Lieutenant Groves was one of Webster City’s most popular and promising young men. During his younger years, he was active in scout work and prominent among the many boys in this organization. All were his friends and all recognized him as a lad of unusual talent. This popularity extended throughout his high school career. He was friendly, but reserved and never boastful of his attainments, which added to his widespread favor among all who knew him. These characteristics also marked his career in the U. S. naval academy in Annapolis.

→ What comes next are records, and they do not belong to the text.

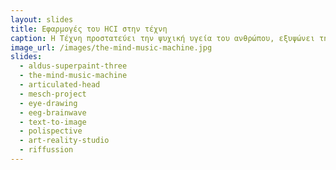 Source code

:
 ```yaml
---
layout: slides
title: Εφαρμογές του HCI στην τέχνη
caption: Η Τέχνη προστατεύει την ψυχική υγεία του ανθρώπου, εξυψώνει την πνευματικότητά του και αποτελεί παράλληλα και κομμάτι του πολιτιστικής κληρονομιάς ενός πολιτισμού. Τι συμβαίνει όταν η επιστήμη του HCI αλληλοεπιδρά με την τέχνη;
image_url: /images/the-mind-music-machine.jpg
slides:
  - aldus-superpaint-three
  - the-mind-music-machine
  - articulated-head
  - mesch-project
  - eye-drawing
  - eeg-brainwave
  - text-to-image
  - polispective
  - art-reality-studio
  - riffussion
---
```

He was widely popular in the service, as he had always been at home among his hosts of friends and among his classmates and naval officers, he was marked by all as one of the most promising young officers graduated from the academy.

His sudden death in the line of duty brings widespread sorrow to Webster City, for he probably had more friends here than any young man of his age. His death brings to a close a promising naval career.

Source: Daily Freeman Journal, Webster City, IA, August 3, 1940


Body of Lieut. Alexander Groves Arrives From Florida.

The body of Lieut. Alexander Groves, who was killed when his naval training plane crashed Friday at Pensacola, Fla., has been taken to the home of his parents, Mr. and Mrs. Ralph Groves northwest of here.

The body arrived this morning and was accompanied by Lieutenant Groves sister, Miss Caroline, who had been visiting at Pensacola, and by a naval escort, Lieut. W. A. H. Howland.

The funeral will be tomorrow at 10 a.m. at the Foster funeral home with Dr. Effie McCollum Jones officiating. Burial will be made in Graceland cemetery.

Lieutenant Howland was a classmate of the Webster City man when they were enrolled at the naval academy at Annapolis. Two other classmates arrived here this afternoon for the funeral. They are Lieuts. H. H. Barton and C. R. Doerflinger. All are stationed at Pensacola.